Data items
⁂

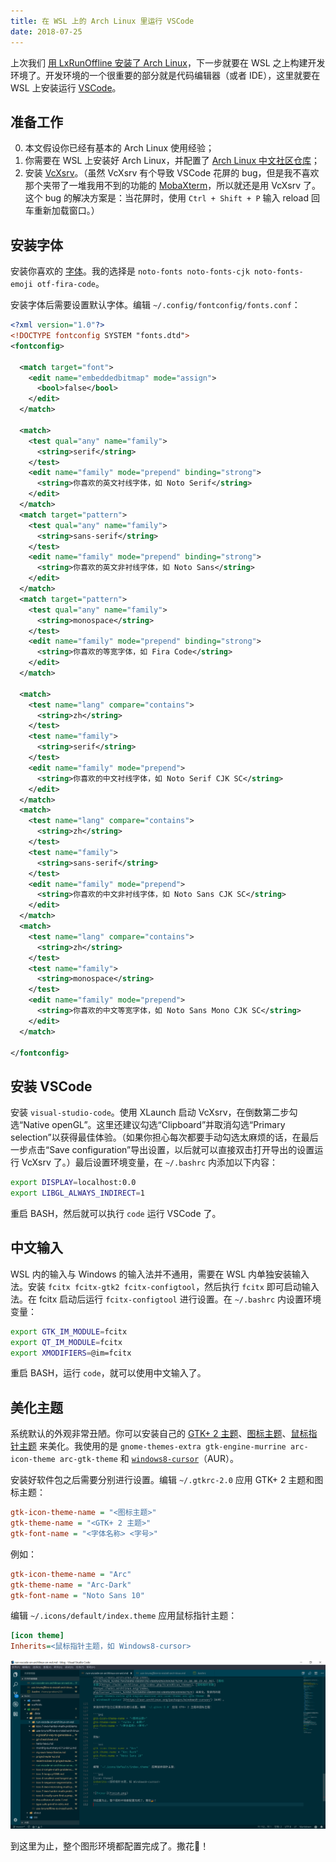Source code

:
 ```yaml
---
title: 在 WSL 上的 Arch Linux 里运行 VSCode
date: 2018-07-25
---
```


上次我们 [用 LxRunOffline 安装了 Arch Linux](/tech/use-lxrunoffline-to-install-arch-linux/)，下一步就要在 WSL 之上构建开发环境了。开发环境的一个很重要的部分就是代码编辑器（或者 IDE），这里就要在 WSL 上安装运行 [VSCode](https://code.visualstudio.com/)。

<!-- more -->

## 准备工作

0. 本文假设你已经有基本的 Arch Linux 使用经验；
1. 你需要在 WSL 上安装好 Arch Linux，并配置了 [Arch Linux 中文社区仓库](https://www.archlinuxcn.org/archlinux-cn-repo-and-mirror/)；
2. 安装 [VcXsrv](https://sourceforge.net/projects/vcxsrv/)。（虽然 VcXsrv 有个导致 VSCode 花屏的 bug，但是我不喜欢那个夹带了一堆我用不到的功能的 [MobaXterm](https://mobaxterm.mobatek.net/)，所以就还是用 VcXsrv 了。这个 bug 的解决方案是：当花屏时，使用 `Ctrl + Shift + P` 输入 reload 回车重新加载窗口。）

## 安装字体

安装你喜欢的 [字体](https://wiki.archlinux.org/index.php/Fonts_%28%E7%AE%80%E4%BD%93%E4%B8%AD%E6%96%87%29)。我的选择是 `noto-fonts noto-fonts-cjk noto-fonts-emoji otf-fira-code`。

安装字体后需要设置默认字体。编辑 `~/.config/fontconfig/fonts.conf`：

```xml
<?xml version="1.0"?>
<!DOCTYPE fontconfig SYSTEM "fonts.dtd">
<fontconfig>

  <match target="font">
    <edit name="embeddedbitmap" mode="assign">
      <bool>false</bool>
    </edit>
  </match>

  <match>
    <test qual="any" name="family">
      <string>serif</string>
    </test>
    <edit name="family" mode="prepend" binding="strong">
      <string>你喜欢的英文衬线字体，如 Noto Serif</string>
    </edit>
  </match>
  <match target="pattern">
    <test qual="any" name="family">
      <string>sans-serif</string>
    </test>
    <edit name="family" mode="prepend" binding="strong">
      <string>你喜欢的英文非衬线字体，如 Noto Sans</string>
    </edit>
  </match>
  <match target="pattern">
    <test qual="any" name="family">
      <string>monospace</string>
    </test>
    <edit name="family" mode="prepend" binding="strong">
      <string>你喜欢的等宽字体，如 Fira Code</string>
    </edit>
  </match>

  <match>
    <test name="lang" compare="contains">
      <string>zh</string>
    </test>
    <test name="family">
      <string>serif</string>
    </test>
    <edit name="family" mode="prepend">
      <string>你喜欢的中文衬线字体，如 Noto Serif CJK SC</string>
    </edit>
  </match>
  <match>
    <test name="lang" compare="contains">
      <string>zh</string>
    </test>
    <test name="family">
      <string>sans-serif</string>
    </test>
    <edit name="family" mode="prepend">
      <string>你喜欢的中文非衬线字体，如 Noto Sans CJK SC</string>
    </edit>
  </match>
  <match>
    <test name="lang" compare="contains">
      <string>zh</string>
    </test>
    <test name="family">
      <string>monospace</string>
    </test>
    <edit name="family" mode="prepend">
      <string>你喜欢的中文等宽字体，如 Noto Sans Mono CJK SC</string>
    </edit>
  </match>

</fontconfig>
```

## 安装 VSCode

安装 `visual-studio-code`。使用 XLaunch 启动 VcXsrv，在倒数第二步勾选“Native openGL”。这里还建议勾选“Clipboard”并取消勾选“Primary selection”以获得最佳体验。（如果你担心每次都要手动勾选太麻烦的话，在最后一步点击“Save configuration”导出设置，以后就可以直接双击打开导出的设置运行 VcXsrv 了。）最后设置环境变量，在 `~/.bashrc` 内添加以下内容：

```bash
export DISPLAY=localhost:0.0
export LIBGL_ALWAYS_INDIRECT=1
```

重启 BASH，然后就可以执行 `code` 运行 VSCode 了。

## 中文输入

WSL 内的输入与 Windows 的输入法并不通用，需要在 WSL 内单独安装输入法。安装 `fcitx fcitx-gtk2 fcitx-configtool`，然后执行 `fcitx` 即可启动输入法。在 fcitx 启动后运行 `fcitx-configtool` 进行设置。在 `~/.bashrc` 内设置环境变量：

```bash
export GTK_IM_MODULE=fcitx
export QT_IM_MODULE=fcitx
export XMODIFIERS=@im=fcitx
```

重启 BASH，运行 `code`，就可以使用中文输入了。

## 美化主题

系统默认的外观非常丑陋。你可以安装自己的 [GTK+ 2 主题](https://wiki.archlinux.org/index.php/GTK%2B_%28%E7%AE%80%E4%BD%93%E4%B8%AD%E6%96%87%29#.E4.B8.BB.E9.A2.98)、[图标主题](https://wiki.archlinux.org/index.php/Icons#Icon_themes)、[鼠标指针主题](https://wiki.archlinux.org/index.php/Cursor_themes_%28%E7%AE%80%E4%BD%93%E4%B8%AD%E6%96%87%29) 来美化。我使用的是 `gnome-themes-extra gtk-engine-murrine arc-icon-theme arc-gtk-theme` 和 [`windows8-cursor`](https://aur.archlinux.org/packages/windows8-cursor/)（AUR）。

安装好软件包之后需要分别进行设置。编辑 `~/.gtkrc-2.0` 应用 GTK+ 2 主题和图标主题：

```ini
gtk-icon-theme-name = "<图标主题>"
gtk-theme-name = "<GTK+ 2 主题>"
gtk-font-name = "<字体名称> <字号>"
```

例如：

```ini
gtk-icon-theme-name = "Arc"
gtk-theme-name = "Arc-Dark"
gtk-font-name = "Noto Sans 10"
```

编辑 `~/.icons/default/index.theme` 应用鼠标指针主题：

```ini
[icon theme]
Inherits=<鼠标指针主题，如 Windows8-cursor>
```

![Enjoy~](finish.png)

到这里为止，整个图形环境都配置完成了。撒花🎉！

⁂

From the entries, report each line that includes the word "archlinux".

1. 你需要在 WSL 上安装好 Arch Linux，并配置了 [Arch Linux 中文社区仓库](https://www.archlinuxcn.org/archlinux-cn-repo-and-mirror/)；
安装你喜欢的 [字体](https://wiki.archlinux.org/index.php/Fonts_%28%E7%AE%80%E4%BD%93%E4%B8%AD%E6%96%87%29)。我的选择是 `noto-fonts noto-fonts-cjk noto-fonts-emoji otf-fira-code`。
系统默认的外观非常丑陋。你可以安装自己的 [GTK+ 2 主题](https://wiki.archlinux.org/index.php/GTK%2B_%28%E7%AE%80%E4%BD%93%E4%B8%AD%E6%96%87%29#.E4.B8.BB.E9.A2.98)、[图标主题](https://wiki.archlinux.org/index.php/Icons#Icon_themes)、[鼠标指针主题](https://wiki.archlinux.org/index.php/Cursor_themes_%28%E7%AE%80%E4%BD%93%E4%B8%AD%E6%96%87%29) 来美化。我使用的是 `gnome-themes-extra gtk-engine-murrine arc-icon-theme arc-gtk-theme` 和 [`windows8-cursor`](https://aur.archlinux.org/packages/windows8-cursor/)（AUR）。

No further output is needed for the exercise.